- _WHAT IS BEING ASKED_
Every line of the data below should be printed exactly. Nothing may be dropped.

= Beginning of Section =

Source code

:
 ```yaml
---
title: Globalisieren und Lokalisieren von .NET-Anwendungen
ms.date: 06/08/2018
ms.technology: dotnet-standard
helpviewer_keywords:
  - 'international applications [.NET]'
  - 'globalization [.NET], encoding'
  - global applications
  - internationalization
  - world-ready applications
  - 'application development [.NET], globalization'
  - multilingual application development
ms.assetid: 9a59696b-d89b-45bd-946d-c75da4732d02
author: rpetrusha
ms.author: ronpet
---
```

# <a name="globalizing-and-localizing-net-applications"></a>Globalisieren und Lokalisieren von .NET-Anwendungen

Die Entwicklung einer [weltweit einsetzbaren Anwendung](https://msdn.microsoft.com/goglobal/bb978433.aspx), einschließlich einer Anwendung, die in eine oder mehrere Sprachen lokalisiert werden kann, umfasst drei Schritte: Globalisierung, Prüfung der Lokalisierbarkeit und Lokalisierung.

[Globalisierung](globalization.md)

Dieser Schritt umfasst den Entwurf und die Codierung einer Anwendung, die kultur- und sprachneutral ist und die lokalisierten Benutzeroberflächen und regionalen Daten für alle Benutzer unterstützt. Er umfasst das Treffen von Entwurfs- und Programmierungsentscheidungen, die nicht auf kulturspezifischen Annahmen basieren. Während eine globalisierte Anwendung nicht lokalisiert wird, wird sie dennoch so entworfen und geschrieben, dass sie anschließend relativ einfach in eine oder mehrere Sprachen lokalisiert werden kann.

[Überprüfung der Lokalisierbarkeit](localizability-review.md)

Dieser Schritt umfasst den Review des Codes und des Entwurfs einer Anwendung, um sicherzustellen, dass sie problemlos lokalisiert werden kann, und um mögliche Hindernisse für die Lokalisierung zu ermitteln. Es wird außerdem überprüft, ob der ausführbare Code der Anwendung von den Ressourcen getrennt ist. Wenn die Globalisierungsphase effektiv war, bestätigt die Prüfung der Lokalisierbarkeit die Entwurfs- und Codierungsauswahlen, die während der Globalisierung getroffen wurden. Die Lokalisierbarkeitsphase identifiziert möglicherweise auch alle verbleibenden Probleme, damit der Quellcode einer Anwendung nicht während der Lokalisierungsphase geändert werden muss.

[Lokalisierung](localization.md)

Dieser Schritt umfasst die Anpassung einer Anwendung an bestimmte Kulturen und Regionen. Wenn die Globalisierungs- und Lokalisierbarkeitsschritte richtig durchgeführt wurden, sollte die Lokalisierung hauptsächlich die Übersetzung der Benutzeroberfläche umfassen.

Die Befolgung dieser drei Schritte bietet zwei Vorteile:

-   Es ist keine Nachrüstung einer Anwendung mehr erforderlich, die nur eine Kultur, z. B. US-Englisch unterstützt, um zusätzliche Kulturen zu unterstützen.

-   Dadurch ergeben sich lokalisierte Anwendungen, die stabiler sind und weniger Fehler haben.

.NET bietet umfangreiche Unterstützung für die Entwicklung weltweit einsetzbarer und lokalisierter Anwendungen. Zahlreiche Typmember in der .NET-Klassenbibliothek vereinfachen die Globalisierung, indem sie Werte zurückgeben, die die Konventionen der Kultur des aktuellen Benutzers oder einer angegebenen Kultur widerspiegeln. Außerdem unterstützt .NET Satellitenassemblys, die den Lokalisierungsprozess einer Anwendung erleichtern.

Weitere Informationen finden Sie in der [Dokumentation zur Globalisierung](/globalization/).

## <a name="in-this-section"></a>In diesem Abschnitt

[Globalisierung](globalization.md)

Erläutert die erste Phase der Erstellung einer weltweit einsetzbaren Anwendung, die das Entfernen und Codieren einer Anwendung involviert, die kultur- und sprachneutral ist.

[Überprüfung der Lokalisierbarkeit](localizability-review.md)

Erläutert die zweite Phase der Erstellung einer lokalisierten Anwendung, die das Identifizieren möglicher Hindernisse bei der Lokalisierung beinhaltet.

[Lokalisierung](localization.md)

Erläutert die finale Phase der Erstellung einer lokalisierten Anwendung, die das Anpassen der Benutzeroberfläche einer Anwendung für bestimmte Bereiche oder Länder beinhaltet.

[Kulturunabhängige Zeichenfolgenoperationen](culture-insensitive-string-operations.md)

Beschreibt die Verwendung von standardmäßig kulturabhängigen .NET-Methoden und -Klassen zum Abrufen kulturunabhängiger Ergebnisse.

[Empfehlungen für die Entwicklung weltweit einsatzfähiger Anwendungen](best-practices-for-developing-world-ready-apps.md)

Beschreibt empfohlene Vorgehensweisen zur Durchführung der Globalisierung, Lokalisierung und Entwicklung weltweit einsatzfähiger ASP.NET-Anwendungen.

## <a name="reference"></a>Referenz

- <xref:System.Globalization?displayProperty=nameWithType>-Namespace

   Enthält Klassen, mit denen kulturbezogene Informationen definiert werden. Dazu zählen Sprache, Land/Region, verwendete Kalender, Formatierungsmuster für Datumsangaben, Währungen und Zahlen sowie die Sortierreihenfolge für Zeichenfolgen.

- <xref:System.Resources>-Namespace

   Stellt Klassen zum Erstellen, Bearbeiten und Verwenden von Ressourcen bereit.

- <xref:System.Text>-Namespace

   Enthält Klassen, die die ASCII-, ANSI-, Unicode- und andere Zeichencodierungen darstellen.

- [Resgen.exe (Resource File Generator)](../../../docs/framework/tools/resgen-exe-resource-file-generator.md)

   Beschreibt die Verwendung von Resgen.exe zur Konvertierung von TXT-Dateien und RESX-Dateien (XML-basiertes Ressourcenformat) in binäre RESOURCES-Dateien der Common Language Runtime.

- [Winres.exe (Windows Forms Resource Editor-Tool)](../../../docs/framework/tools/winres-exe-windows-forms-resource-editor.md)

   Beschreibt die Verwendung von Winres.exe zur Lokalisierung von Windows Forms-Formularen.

= End of Section =

- _ANSWER TO THIS PROBLEM_
Source code

:
 ```yaml
---
title: Globalisieren und Lokalisieren von .NET-Anwendungen
ms.date: 06/08/2018
ms.technology: dotnet-standard
helpviewer_keywords:
  - 'international applications [.NET]'
  - 'globalization [.NET], encoding'
  - global applications
  - internationalization
  - world-ready applications
  - 'application development [.NET], globalization'
  - multilingual application development
ms.assetid: 9a59696b-d89b-45bd-946d-c75da4732d02
author: rpetrusha
ms.author: ronpet
---
```

# <a name="globalizing-and-localizing-net-applications"></a>Globalisieren und Lokalisieren von .NET-Anwendungen

Die Entwicklung einer [weltweit einsetzbaren Anwendung](https://msdn.microsoft.com/goglobal/bb978433.aspx), einschließlich einer Anwendung, die in eine oder mehrere Sprachen lokalisiert werden kann, umfasst drei Schritte: Globalisierung, Prüfung der Lokalisierbarkeit und Lokalisierung.

[Globalisierung](globalization.md)

Dieser Schritt umfasst den Entwurf und die Codierung einer Anwendung, die kultur- und sprachneutral ist und die lokalisierten Benutzeroberflächen und regionalen Daten für alle Benutzer unterstützt. Er umfasst das Treffen von Entwurfs- und Programmierungsentscheidungen, die nicht auf kulturspezifischen Annahmen basieren. Während eine globalisierte Anwendung nicht lokalisiert wird, wird sie dennoch so entworfen und geschrieben, dass sie anschließend relativ einfach in eine oder mehrere Sprachen lokalisiert werden kann.

[Überprüfung der Lokalisierbarkeit](localizability-review.md)

Dieser Schritt umfasst den Review des Codes und des Entwurfs einer Anwendung, um sicherzustellen, dass sie problemlos lokalisiert werden kann, und um mögliche Hindernisse für die Lokalisierung zu ermitteln. Es wird außerdem überprüft, ob der ausführbare Code der Anwendung von den Ressourcen getrennt ist. Wenn die Globalisierungsphase effektiv war, bestätigt die Prüfung der Lokalisierbarkeit die Entwurfs- und Codierungsauswahlen, die während der Globalisierung getroffen wurden. Die Lokalisierbarkeitsphase identifiziert möglicherweise auch alle verbleibenden Probleme, damit der Quellcode einer Anwendung nicht während der Lokalisierungsphase geändert werden muss.

[Lokalisierung](localization.md)

Dieser Schritt umfasst die Anpassung einer Anwendung an bestimmte Kulturen und Regionen. Wenn die Globalisierungs- und Lokalisierbarkeitsschritte richtig durchgeführt wurden, sollte die Lokalisierung hauptsächlich die Übersetzung der Benutzeroberfläche umfassen.

Die Befolgung dieser drei Schritte bietet zwei Vorteile:

-   Es ist keine Nachrüstung einer Anwendung mehr erforderlich, die nur eine Kultur, z. B. US-Englisch unterstützt, um zusätzliche Kulturen zu unterstützen.

-   Dadurch ergeben sich lokalisierte Anwendungen, die stabiler sind und weniger Fehler haben.

.NET bietet umfangreiche Unterstützung für die Entwicklung weltweit einsetzbarer und lokalisierter Anwendungen. Zahlreiche Typmember in der .NET-Klassenbibliothek vereinfachen die Globalisierung, indem sie Werte zurückgeben, die die Konventionen der Kultur des aktuellen Benutzers oder einer angegebenen Kultur widerspiegeln. Außerdem unterstützt .NET Satellitenassemblys, die den Lokalisierungsprozess einer Anwendung erleichtern.

Weitere Informationen finden Sie in der [Dokumentation zur Globalisierung](/globalization/).

## <a name="in-this-section"></a>In diesem Abschnitt

[Globalisierung](globalization.md)

Erläutert die erste Phase der Erstellung einer weltweit einsetzbaren Anwendung, die das Entfernen und Codieren einer Anwendung involviert, die kultur- und sprachneutral ist.

[Überprüfung der Lokalisierbarkeit](localizability-review.md)

Erläutert die zweite Phase der Erstellung einer lokalisierten Anwendung, die das Identifizieren möglicher Hindernisse bei der Lokalisierung beinhaltet.

[Lokalisierung](localization.md)

Erläutert die finale Phase der Erstellung einer lokalisierten Anwendung, die das Anpassen der Benutzeroberfläche einer Anwendung für bestimmte Bereiche oder Länder beinhaltet.

[Kulturunabhängige Zeichenfolgenoperationen](culture-insensitive-string-operations.md)

Beschreibt die Verwendung von standardmäßig kulturabhängigen .NET-Methoden und -Klassen zum Abrufen kulturunabhängiger Ergebnisse.

[Empfehlungen für die Entwicklung weltweit einsatzfähiger Anwendungen](best-practices-for-developing-world-ready-apps.md)

Beschreibt empfohlene Vorgehensweisen zur Durchführung der Globalisierung, Lokalisierung und Entwicklung weltweit einsatzfähiger ASP.NET-Anwendungen.

## <a name="reference"></a>Referenz

- <xref:System.Globalization?displayProperty=nameWithType>-Namespace

   Enthält Klassen, mit denen kulturbezogene Informationen definiert werden. Dazu zählen Sprache, Land/Region, verwendete Kalender, Formatierungsmuster für Datumsangaben, Währungen und Zahlen sowie die Sortierreihenfolge für Zeichenfolgen.

- <xref:System.Resources>-Namespace

   Stellt Klassen zum Erstellen, Bearbeiten und Verwenden von Ressourcen bereit.

- <xref:System.Text>-Namespace

   Enthält Klassen, die die ASCII-, ANSI-, Unicode- und andere Zeichencodierungen darstellen.

- [Resgen.exe (Resource File Generator)](../../../docs/framework/tools/resgen-exe-resource-file-generator.md)

   Beschreibt die Verwendung von Resgen.exe zur Konvertierung von TXT-Dateien und RESX-Dateien (XML-basiertes Ressourcenformat) in binäre RESOURCES-Dateien der Common Language Runtime.

- [Winres.exe (Windows Forms Resource Editor-Tool)](../../../docs/framework/tools/winres-exe-windows-forms-resource-editor.md)

   Beschreibt die Verwendung von Winres.exe zur Lokalisierung von Windows Forms-Formularen.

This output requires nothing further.